Jeu politique et pacifisme

Cette prise de position est soulignée par l'expulsion en avril de 47 diplomates soviétiques soupçonnés d'espionnage et par une ferme condamnation de Moscou — qui n'est cependant pas suivie de sanctions véritables — après la destruction par les Soviétiques d'un Boeing 747 civil des lignes sud-coréennes. Le parti communiste se démarque à plusieurs reprises de François Mitterrand. Le PCF est hostile au déploiement des Pershing II et appuie de son mieux le mouvement pacifiste français, à qui il fournit, du reste, l'essentiel de ses troupes.

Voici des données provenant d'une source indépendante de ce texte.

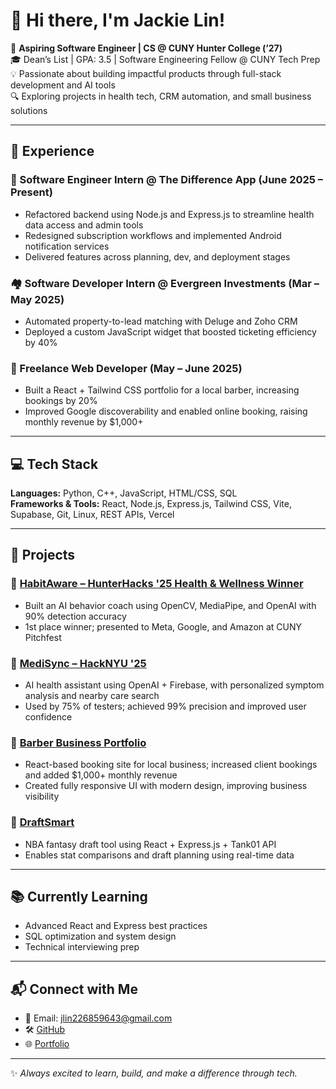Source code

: # 👋 Hi there, I'm Jackie Lin!

🚀 **Aspiring Software Engineer | CS @ CUNY Hunter College (’27)**  
🎓 Dean’s List | GPA: 3.5 | Software Engineering Fellow @ CUNY Tech Prep  
💡 Passionate about building impactful products through full-stack development and AI tools  
🔍 Exploring projects in health tech, CRM automation, and small business solutions

---

## 💼 Experience

### 🧠 Software Engineer Intern @ The Difference App (June 2025 – Present)
- Refactored backend using Node.js and Express.js to streamline health data access and admin tools  
- Redesigned subscription workflows and implemented Android notification services  
- Delivered features across planning, dev, and deployment stages

### 🏘️ Software Developer Intern @ Evergreen Investments (Mar – May 2025)
- Automated property-to-lead matching with Deluge and Zoho CRM  
- Deployed a custom JavaScript widget that boosted ticketing efficiency by 40%

### 💇 Freelance Web Developer (May – June 2025)
- Built a React + Tailwind CSS portfolio for a local barber, increasing bookings by 20%  
- Improved Google discoverability and enabled online booking, raising monthly revenue by $1,000+

---

## 💻 Tech Stack

**Languages:** Python, C++, JavaScript, HTML/CSS, SQL  
**Frameworks & Tools:** React, Node.js, Express.js, Tailwind CSS, Vite, Supabase, Git, Linux, REST APIs, Vercel

---

## 🚀 Projects

### 🔹 [HabitAware – HunterHacks '25 Health & Wellness Winner](https://devpost.com/software/habitaware?ref_content=my-projects-tab&ref_feature=my_projects)
- Built an AI behavior coach using OpenCV, MediaPipe, and OpenAI with 90% detection accuracy  
- 1st place winner; presented to Meta, Google, and Amazon at CUNY Pitchfest

### 🔹 [MediSync – HackNYU '25](https://devpost.com/software/medisync-jov4e5)
- AI health assistant using OpenAI + Firebase, with personalized symptom analysis and nearby care search  
- Used by 75% of testers; achieved 99% precision and improved user confidence

### 🔹 [Barber Business Portfolio](https://spadebarberstudio.vercel.app/)
- React-based booking site for local business; increased client bookings and added $1,000+ monthly revenue  
- Created fully responsive UI with modern design, improving business visibility

### 🔹 [DraftSmart](https://nba-draftsmart.vercel.app/)
- NBA fantasy draft tool using React + Express.js + Tank01 API  
- Enables stat comparisons and draft planning using real-time data

---

## 📚 Currently Learning

- Advanced React and Express best practices  
- SQL optimization and system design  
- Technical interviewing prep

---

## 📬 Connect with Me

- 📧 Email: jlin226859643@gmail.com  
- 🛠 [GitHub](https://github.com/jlin1599)  
- 🌐 [Portfolio](https://jlinportfolio.vercel.app/)

---

✨ *Always excited to learn, build, and make a difference through tech.*


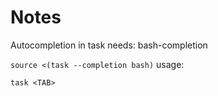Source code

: # Notes

Autocompletion in task needs: bash-completion

`source <(task --completion bash)`
usage:

`task <TAB>`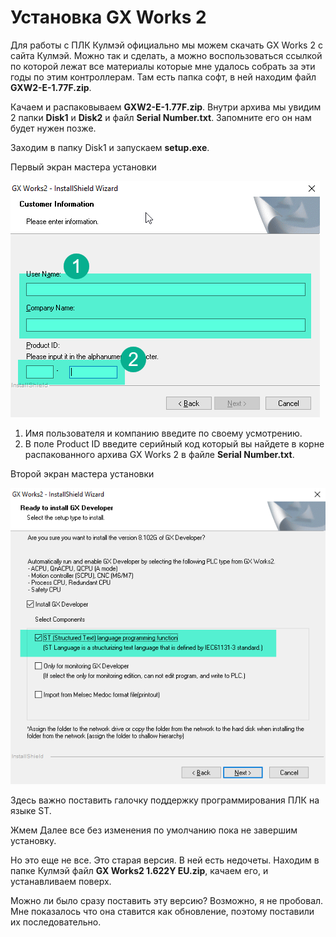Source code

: # Установка GX Works 2

Для работы с ПЛК Кулмэй официально мы можем скачать GX Works 2 с сайта Кулмэй. Можно так и сделать, а можно воспользоваться ссылкой по которой лежат все материалы которые мне удалось собрать за эти годы по этим контроллерам. Там есть папка софт, в ней находим файл **GXW2-E-1.77F.zip**.

Качаем и распаковываем **GXW2-E-1.77F.zip**. Внутри архива мы увидим 2 папки **Disk1** и **Disk2** и файл **Serial Number.txt**. Запомните его он нам будет нужен позже.

Заходим в папку Disk1 и запускаем **setup.exe**.

Первый экран мастера установки

![serial](../img/serial.png)

1. Имя пользователя и компанию введите по своему усмотрению.
2. В поле Product ID введите серийный код который вы найдете в корне распакованного архива GX Works 2 в файле **Serial Number.txt**.

Второй экран мастера установки

![serial](../img/checkbox.png)

Здесь важно поставить галочку поддержку программирования ПЛК на языке ST.

Жмем Далее все без изменения по умолчанию пока не завершим установку.

Но это еще не все. Это старая версия. В ней есть недочеты. Находим в папке Кулмэй файл **GX Works2 1.622Y EU.zip**, качаем его, и устанавливаем поверх.

Можно ли было сразу поставить эту версию? Возможно, я не пробовал. Мне показалось что она ставится как обновление, поэтому поставили их последовательно. 
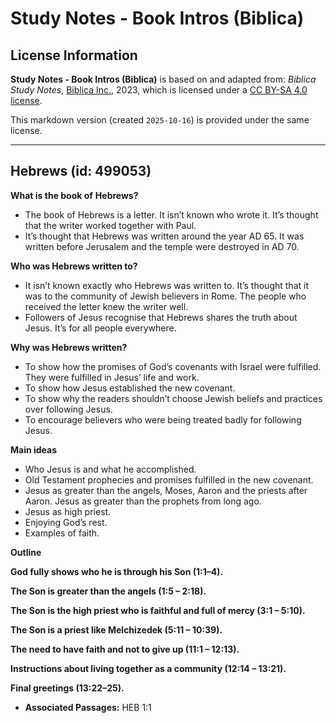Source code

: # Study Notes - Book Intros (Biblica)

## License Information

**Study Notes - Book Intros (Biblica)** is based on and adapted from: _Biblica Study Notes_, [Biblica Inc.](https://www.biblica.com/), 2023, which is licensed under a [CC BY-SA 4.0 license](https://creativecommons.org/licenses/by-sa/4.0/legalcode.en).

This markdown version (created `2025-10-16`) is provided under the same license.



--------------------------------

## Hebrews (id: 499053)

**What is the book of** **Hebrews?**

* The book of Hebrews is a letter. It isn’t known who wrote it. It’s thought that the writer worked together with Paul.
* It’s thought that Hebrews was written around the year AD 65\. It was written before Jerusalem and the temple were destroyed in AD 70\.

**Who was Hebrews written to?**

* It isn’t known exactly who Hebrews was written to. It’s thought that it was to the community of Jewish believers in Rome. The people who received the letter knew the writer well.
* Followers of Jesus recognise that Hebrews shares the truth about Jesus. It’s for all people everywhere.

**Why was Hebrews written?**

* To show how the promises of God’s covenants with Israel were fulfilled. They were fulfilled in Jesus’ life and work.
* To show how Jesus established the new covenant.
* To show why the readers shouldn’t choose Jewish beliefs and practices over following Jesus.
* To encourage believers who were being treated badly for following Jesus.

**Main ideas**

* Who Jesus is and what he accomplished.
* Old Testament prophecies and promises fulfilled in the new covenant.
* Jesus as greater than the angels, Moses, Aaron and the priests after Aaron. Jesus as greater than the prophets from long ago.
* Jesus as high priest.
* Enjoying God’s rest.
* Examples of faith.

**Outline**

**God fully shows who he is through his Son (1:1–4\).**

**The Son is greater than the angels (1:5 – 2:18\).**

**The Son is the high priest who is faithful and full of mercy (3:1 – 5:10\).**

**The Son is a priest like Melchizedek (5:11 – 10:39\).**

**The need to have faith and not to give up (11:1 – 12:13\).**

**Instructions about living together as a community (12:14 – 13:21\).**

**Final greetings (13:22–25\).**

* **Associated Passages:** HEB 1:1

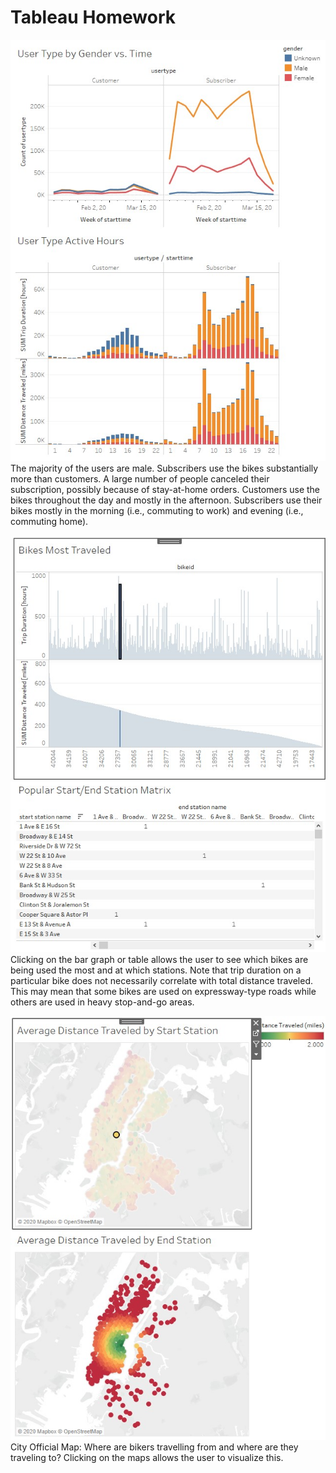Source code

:# Tableau Homework

![01_User_Type_Analysis](01_User_Type_Analysis.jpg)
The majority of the users are male. Subscribers use the bikes substantially more than customers. A large number of people canceled their subscription, possibly because of stay-at-home orders. Customers use the bikes throughout the day and mostly in the afternoon. Subscribers use their bikes mostly in the morning (i.e., commuting to work) and evening (i.e., commuting home).



![02_Start_End_Station_Matrix](02_Start_End_Station_Matrix.jpg)
Clicking on the bar graph or table allows the user to see which bikes are being used the most and at which stations. Note that trip duration on a particular bike does not necessarily correlate with total distance traveled. This may mean that some bikes are used on expressway-type roads while others are used in heavy stop-and-go areas.



![03_Distance_Traveled_by_Station](03_Distance_Traveled_by_Station.jpg)
City Official Map: Where are bikers travelling from and where are they traveling to? Clicking on the maps allows the user to visualize this.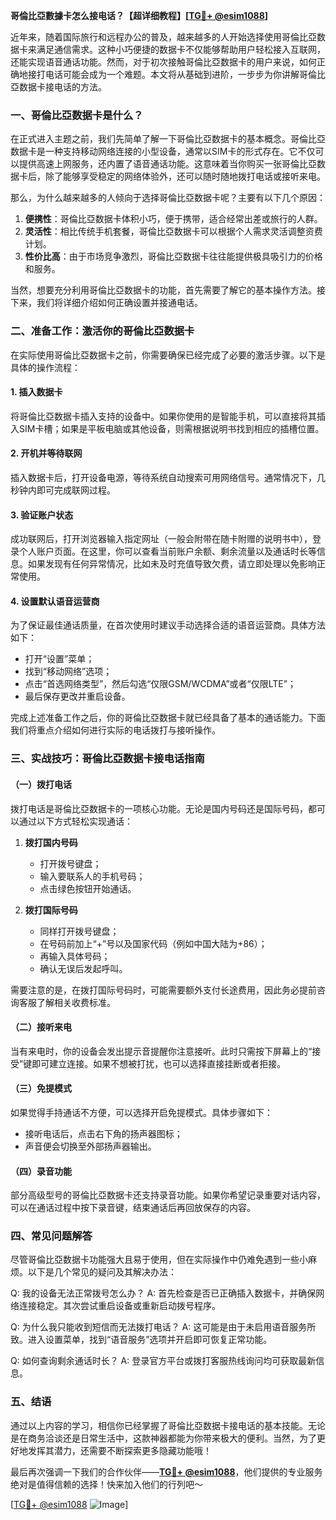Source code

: **哥倫比亞數據卡怎么接电话？【超详细教程】[[TG💪+ @esim1088](https://t.me/s/esim1088)]**

近年来，随着国际旅行和远程办公的普及，越来越多的人开始选择使用哥倫比亞数据卡来满足通信需求。这种小巧便捷的数据卡不仅能够帮助用户轻松接入互联网，还能实现语音通话功能。然而，对于初次接触哥倫比亞数据卡的用户来说，如何正确地接打电话可能会成为一个难题。本文将从基础到进阶，一步步为你讲解哥倫比亞数据卡接电话的方法。

### 一、哥倫比亞数据卡是什么？

在正式进入主题之前，我们先简单了解一下哥倫比亞数据卡的基本概念。哥倫比亞数据卡是一种支持移动网络连接的小型设备，通常以SIM卡的形式存在。它不仅可以提供高速上网服务，还内置了语音通话功能。这意味着当你购买一张哥倫比亞数据卡后，除了能够享受稳定的网络体验外，还可以随时随地拨打电话或接听来电。

那么，为什么越来越多的人倾向于选择哥倫比亞数据卡呢？主要有以下几个原因：
1. **便携性**：哥倫比亞数据卡体积小巧，便于携带，适合经常出差或旅行的人群。
2. **灵活性**：相比传统手机套餐，哥倫比亞数据卡可以根据个人需求灵活调整资费计划。
3. **性价比高**：由于市场竞争激烈，哥倫比亞数据卡往往能提供极具吸引力的价格和服务。

当然，想要充分利用哥倫比亞数据卡的功能，首先需要了解它的基本操作方法。接下来，我们将详细介绍如何正确设置并接通电话。

### 二、准备工作：激活你的哥倫比亞数据卡

在实际使用哥倫比亞数据卡之前，你需要确保已经完成了必要的激活步骤。以下是具体的操作流程：

#### 1. 插入数据卡
将哥倫比亞数据卡插入支持的设备中。如果你使用的是智能手机，可以直接将其插入SIM卡槽；如果是平板电脑或其他设备，则需根据说明书找到相应的插槽位置。

#### 2. 开机并等待联网
插入数据卡后，打开设备电源，等待系统自动搜索可用网络信号。通常情况下，几秒钟内即可完成联网过程。

#### 3. 验证账户状态
成功联网后，打开浏览器输入指定网址（一般会附带在随卡附赠的说明书中），登录个人账户页面。在这里，你可以查看当前账户余额、剩余流量以及通话时长等信息。如果发现有任何异常情况，比如未及时充值导致欠费，请立即处理以免影响正常使用。

#### 4. 设置默认语音运营商
为了保证最佳通话质量，在首次使用时建议手动选择合适的语音运营商。具体方法如下：
   - 打开“设置”菜单；
   - 找到“移动网络”选项；
   - 点击“首选网络类型”，然后勾选“仅限GSM/WCDMA”或者“仅限LTE”；
   - 最后保存更改并重启设备。

完成上述准备工作之后，你的哥倫比亞数据卡就已经具备了基本的通话能力。下面我们将重点介绍如何进行实际的电话拨打与接听操作。

### 三、实战技巧：哥倫比亞数据卡接电话指南

#### （一）拨打电话
拨打电话是哥倫比亞数据卡的一项核心功能。无论是国内号码还是国际号码，都可以通过以下方式轻松实现通话：

1. **拨打国内号码**
   - 打开拨号键盘；
   - 输入要联系人的手机号码；
   - 点击绿色按钮开始通话。

2. **拨打国际号码**
   - 同样打开拨号键盘；
   - 在号码前加上“+”号以及国家代码（例如中国大陆为+86）；
   - 再输入具体号码；
   - 确认无误后发起呼叫。

需要注意的是，在拨打国际号码时，可能需要额外支付长途费用，因此务必提前咨询客服了解相关收费标准。

#### （二）接听来电
当有来电时，你的设备会发出提示音提醒你注意接听。此时只需按下屏幕上的“接受”键即可建立连接。如果不想被打扰，也可以选择直接挂断或者拒接。

#### （三）免提模式
如果觉得手持通话不方便，可以选择开启免提模式。具体步骤如下：
   - 接听电话后，点击右下角的扬声器图标；
   - 声音便会切换至外部扬声器输出。

#### （四）录音功能
部分高级型号的哥倫比亞数据卡还支持录音功能。如果你希望记录重要对话内容，可以在通话过程中按下录音键，结束通话后再回放保存的内容。

### 四、常见问题解答

尽管哥倫比亞数据卡功能强大且易于使用，但在实际操作中仍难免遇到一些小麻烦。以下是几个常见的疑问及其解决办法：

Q: 我的设备无法正常拨号怎么办？
A: 首先检查是否已正确插入数据卡，并确保网络连接稳定。其次尝试重启设备或重新启动拨号程序。

Q: 为什么我只能收到短信而无法拨打电话？
A: 这可能是由于未启用语音服务所致。进入设置菜单，找到“语音服务”选项并开启即可恢复正常功能。

Q: 如何查询剩余通话时长？
A: 登录官方平台或拨打客服热线询问均可获取最新信息。

### 五、结语

通过以上内容的学习，相信你已经掌握了哥倫比亞数据卡接电话的基本技能。无论是在商务洽谈还是日常生活中，这款神器都能为你带来极大的便利。当然，为了更好地发挥其潜力，还需要不断探索更多隐藏功能哦！

最后再次强调一下我们的合作伙伴——**[TG💪+ @esim1088](https://t.me/s/esim1088)**，他们提供的专业服务绝对是值得信赖的选择！快来加入他们的行列吧～

[[TG💪+ @esim1088](https://t.me/s/esim1088) ![Image](https://i.postimg.cc/4NQfJmqS/Snipaste-2025-05-13-00-14-12.png)]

Malgré un notable succès populaire de la « fête de la Paix », organisée en juin à Vincennes (250 000 à 300 000 participants), le pacifisme français n'a d'ailleurs pas l'audience qu'il connaît chez nos voisins. Le soutien du PCF et de la CGT l'aide et le dessert à la fois ; le fait que les fusées américaines sont déployées hors de France le handicape ; la fermeté de François Mitterrand sur cette question empêche le parti socialiste de soutenir le pacifisme en quoi que ce soit, contrairement à ce que font ses homologues dans le reste de l'Europe occidentale. Si en septembre la CFDT se rapproche à son tour du pacifisme, c'est au sein d'une organisation indépendante. L'épiscopat catholique français manifeste publiquement — contrairement à ce qui se passe aux États-Unis — sa compréhension pour les thèses gouvernementales. Le parti communiste, si opposé qu'il soit au déploiement des Pershing et des missiles de croisière, provoque cependant une polémique en adoptant, à propos de la prise en compte de la force de frappe française, les mêmes thèses que les Soviétiques, auxquels une délégation de la direction du PCF, menée par Georges Marchais, a rendu visite en juillet. Le PCF tient cependant à ne pas faire de cette divergence la source d'un conflit politique majeur, comprenant bien qu'une opposition trop vive sur un tel terrain apparaîtrait au moins maladroite.